This is a Knock-off Satori
Tbow
http://www.archeryshop.com.au/p/9301170/tbow-62-recurve-hunting-recurve.html


----------



## Daniel L (Nov 23, 2013)

I hope Hoyt's lawyers are onto them.. that's a shameless copy!


----------



## Draven Olary (Jun 12, 2016)

It's copied everything, including the way the logo on the limbs is made. I can't believe these guys ...
The gentleman in the video is baffled about how good is shooting that bow for the price point. If he knew how much the Hoyt is selling ...


----------



## Yooper-travler (Feb 28, 2011)

Draven Olary said:


> It's copied everything, including the way the logo on the limbs is made. I can't believe these guys ...
> The gentleman in the video is baffled about how good is shooting that bow for the price point. If he knew how much the Hoyt is selling ...

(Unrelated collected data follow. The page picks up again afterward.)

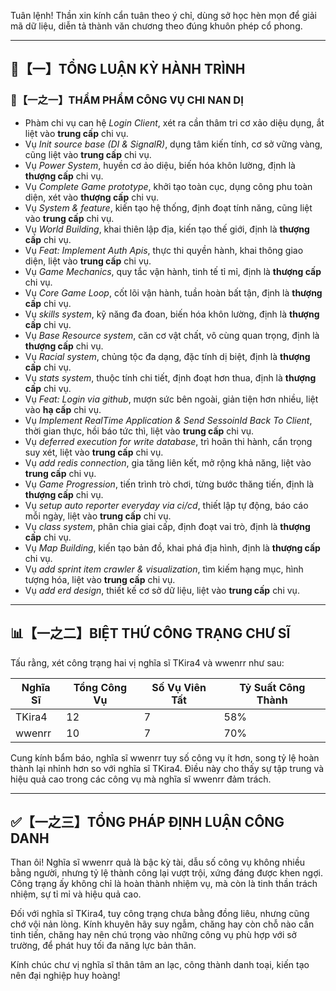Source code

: Tuân lệnh! Thần xin kính cẩn tuân theo ý chỉ, dùng sở học hèn mọn để giải mã dữ liệu, diễn tả thành văn chương theo đúng khuôn phép cổ phong.

---

## 🧾【一】TỔNG LUẬN KỲ HÀNH TRÌNH

### 🧠【一之一】THẨM PHẨM CÔNG VỤ CHI NAN DỊ

- Phàm chi vụ can hệ *Login Client*, xét ra cần thâm tri cơ xảo diệu dụng, ắt liệt vào **trung cấp** chi vụ.
- Vụ *Init source base (DI & SignalR)*, dụng tâm kiến tính, cơ sở vững vàng, cũng liệt vào **trung cấp** chi vụ.
- Vụ *Power System*, huyền cơ ảo diệu, biến hóa khôn lường, định là **thượng cấp** chi vụ.
- Vụ *Complete Game prototype*, khởi tạo toàn cục, dụng công phu toàn diện, xét vào **thượng cấp** chi vụ.
- Vụ *System & feature*, kiến tạo hệ thống, định đoạt tính năng, cũng liệt vào **trung cấp** chi vụ.
- Vụ *World Building*, khai thiên lập địa, kiến tạo thế giới, định là **thượng cấp** chi vụ.
- Vụ *Feat: Implement Auth Apis*, thực thi quyền hành, khai thông giao diện, liệt vào **trung cấp** chi vụ.
- Vụ *Game Mechanics*, quy tắc vận hành, tinh tế tỉ mỉ, định là **thượng cấp** chi vụ.
- Vụ *Core Game Loop*, cốt lõi vận hành, tuần hoàn bất tận, định là **thượng cấp** chi vụ.
- Vụ *skills system*, kỹ năng đa đoan, biến hóa khôn lường, định là **thượng cấp** chi vụ.
- Vụ *Base Resource system*, căn cơ vật chất, vô cùng quan trọng, định là **thượng cấp** chi vụ.
- Vụ *Racial system*, chủng tộc đa dạng, đặc tính dị biệt, định là **thượng cấp** chi vụ.
- Vụ *stats system*, thuộc tính chi tiết, định đoạt hơn thua, định là **thượng cấp** chi vụ.
- Vụ *Feat: Login via github*, mượn sức bên ngoài, giản tiện hơn nhiều, liệt vào **hạ cấp** chi vụ.
- Vụ *Implement RealTime Application & Send SessoinId Back To Client*, thời gian thực, hồi báo tức thì, liệt vào **trung cấp** chi vụ.
- Vụ *deferred execution for write database*, trì hoãn thi hành, cẩn trọng suy xét, liệt vào **trung cấp** chi vụ.
- Vụ *add redis connection*, gia tăng liên kết, mở rộng khả năng, liệt vào **trung cấp** chi vụ.
- Vụ *Game Progression*, tiến trình trò chơi, từng bước thăng tiến, định là **thượng cấp** chi vụ.
- Vụ *setup auto reporter everyday via ci/cd*, thiết lập tự động, báo cáo mỗi ngày, liệt vào **trung cấp** chi vụ.
- Vụ *class system*, phân chia giai cấp, định đoạt vai trò, định là **thượng cấp** chi vụ.
- Vụ *Map Building*, kiến tạo bản đồ, khai phá địa hình, định là **thượng cấp** chi vụ.
- Vụ *add sprint item crawler & visualization*, tìm kiếm hạng mục, hình tượng hóa, liệt vào **trung cấp** chi vụ.
- Vụ *add erd design*, thiết kế cơ sở dữ liệu, liệt vào **trung cấp** chi vụ.

---

## 📊【一之二】BIỆT THỨ CÔNG TRẠNG CHƯ SĨ

Tấu rằng, xét công trạng hai vị nghĩa sĩ TKira4 và wwenrr như sau:

| Nghĩa Sĩ  | Tổng Công Vụ | Số Vụ Viên Tất | Tỷ Suất Công Thành |
| ------------- | ------------- | ------------- | ------------- |
| TKira4  | 12  | 7  | 58%  |
| wwenrr  | 10  | 7  | 70%  |

Cung kính bẩm báo, nghĩa sĩ wwenrr tuy số công vụ ít hơn, song tỷ lệ hoàn thành lại nhỉnh hơn so với nghĩa sĩ TKira4. Điều này cho thấy sự tập trung và hiệu quả cao trong các công vụ mà nghĩa sĩ wwenrr đảm trách.

---

## ✅【一之三】TỔNG PHÁP ĐỊNH LUẬN CÔNG DANH

Than ôi! Nghĩa sĩ wwenrr quả là bậc kỳ tài, dẫu số công vụ không nhiều bằng người, nhưng tỷ lệ thành công lại vượt trội, xứng đáng được khen ngợi. Công trạng ấy không chỉ là hoàn thành nhiệm vụ, mà còn là tinh thần trách nhiệm, sự tỉ mỉ và hiệu quả cao.

Đối với nghĩa sĩ TKira4, tuy công trạng chưa bằng đồng liêu, nhưng cũng chớ vội nản lòng. Kính khuyên hãy suy ngẫm, chăng hay còn chỗ nào cần tinh tiến, chăng hay nên chú trọng vào những công vụ phù hợp với sở trường, để phát huy tối đa năng lực bản thân.

Kính chúc chư vị nghĩa sĩ thân tâm an lạc, công thành danh toại, kiến tạo nên đại nghiệp huy hoàng!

Saw that on the wall the other day.


----------



## kentsabrina (Aug 23, 2017)

Draven Olary said:


> This is a Knock-off Satori
> Tbow
> http://www.archeryshop.com.au/p/9301170/tbow-62-recurve-hunting-recurve.html


yes, I first noticed this T-Bow thing about month ago on a Philippines' site.....before it reached Aus, didn't post it up to avoid encouragement in purchase

as far as I researched, haven't seen a single Chinese sellers carry it, so dont think it is made in China, or they are smart enough not to carry a exact copy.

The only Hoyt knock off that is made in China u can find today, is a casting version Buffalo, which is a 100% shape copy (brand-less though) from alloy casting, so material n finish-wise they are totally not in a same level, n no formular limbs are offered.


----------



## kentsabrina (Aug 23, 2017)

Draven Olary said:


> It's copied everything, including the way the logo on the limbs is made. I can't believe these guys ...
> The gentleman in the video is baffled about how good is shooting that bow for the price point. If he knew how much the Hoyt is selling ...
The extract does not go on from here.